EXERCISE BRIEF:
Emit a verbatim copy of the lines running from the line with "tu lahko popravljate" through the end of the material below.

(Beginning of LISTED ENTRIES)

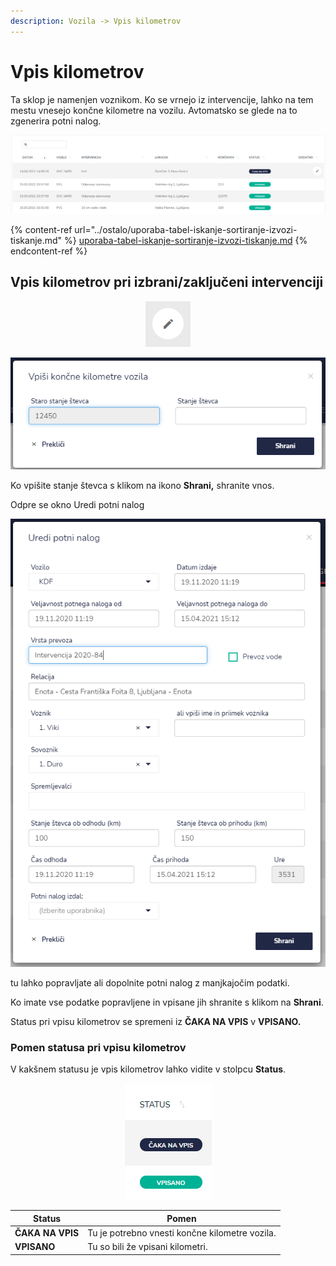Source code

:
 ```yaml
---
description: Vozila -> Vpis kilometrov
---
```


# Vpis kilometrov

Ta sklop je namenjen voznikom. Ko se vrnejo iz intervencije, lahko na tem mestu vnesejo končne kilometre na vozilu. Avtomatsko se glede na to zgenerira potni nalog.

![](../.gitbook/assets/Vozila_vpis_kilometrov_pogled.PNG)

{% content-ref url="../ostalo/uporaba-tabel-iskanje-sortiranje-izvozi-tiskanje.md" %}
[uporaba-tabel-iskanje-sortiranje-izvozi-tiskanje.md](../ostalo/uporaba-tabel-iskanje-sortiranje-izvozi-tiskanje.md)
{% endcontent-ref %}

## Vpis kilometrov pri izbrani/zaključeni intervenciji

<div align="center"><img src="../.gitbook/assets/Knjiga_ikona_pisalo (5).png" alt="Ikona za urejanje."></div>

![](../.gitbook/assets/Vozila_vpis_kilometrov_uredi.PNG)

Ko vpišite stanje števca s klikom na ikono **Shrani,** shranite vnos.

Odpre se okno Uredi potni nalog

![](../.gitbook/assets/Vozila_vpis_kilometrov_vpis_uredi_potni_nalog.PNG)

tu lahko popravljate ali dopolnite potni nalog z manjkajočim podatki.&#x20;

Ko imate vse podatke popravljene in vpisane jih shranite s klikom na **Shrani**.&#x20;

Status pri vpisu kilometrov se spremeni iz **ČAKA NA VPIS** v **VPISANO.**



### Pomen statusa pri vpisu kilometrov

V kakšnem statusu je vpis kilometrov lahko vidite v stolpcu **Status**.

<div align="center"><img src="../.gitbook/assets/Vozila_vpis_kilometrov_status.PNG" alt=""></div>



| Status           | Pomen                                          |
| ---------------- | ---------------------------------------------- |
| **ČAKA NA VPIS** | Tu je potrebno vnesti končne kilometre vozila. |
| **VPISANO**      | Tu so bili že vpisani kilometri.               |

(End of LISTED ENTRIES)

PROBLEM SOLUTION:
tu lahko popravljate ali dopolnite potni nalog z manjkajočim podatki.&#x20;

Ko imate vse podatke popravljene in vpisane jih shranite s klikom na **Shrani**.&#x20;

Status pri vpisu kilometrov se spremeni iz **ČAKA NA VPIS** v **VPISANO.**



### Pomen statusa pri vpisu kilometrov

V kakšnem statusu je vpis kilometrov lahko vidite v stolpcu **Status**.

<div align="center"><img src="../.gitbook/assets/Vozila_vpis_kilometrov_status.PNG" alt=""></div>



| Status           | Pomen                                          |
| ---------------- | ---------------------------------------------- |
| **ČAKA NA VPIS** | Tu je potrebno vnesti končne kilometre vozila. |
| **VPISANO**      | Tu so bili že vpisani kilometri.               |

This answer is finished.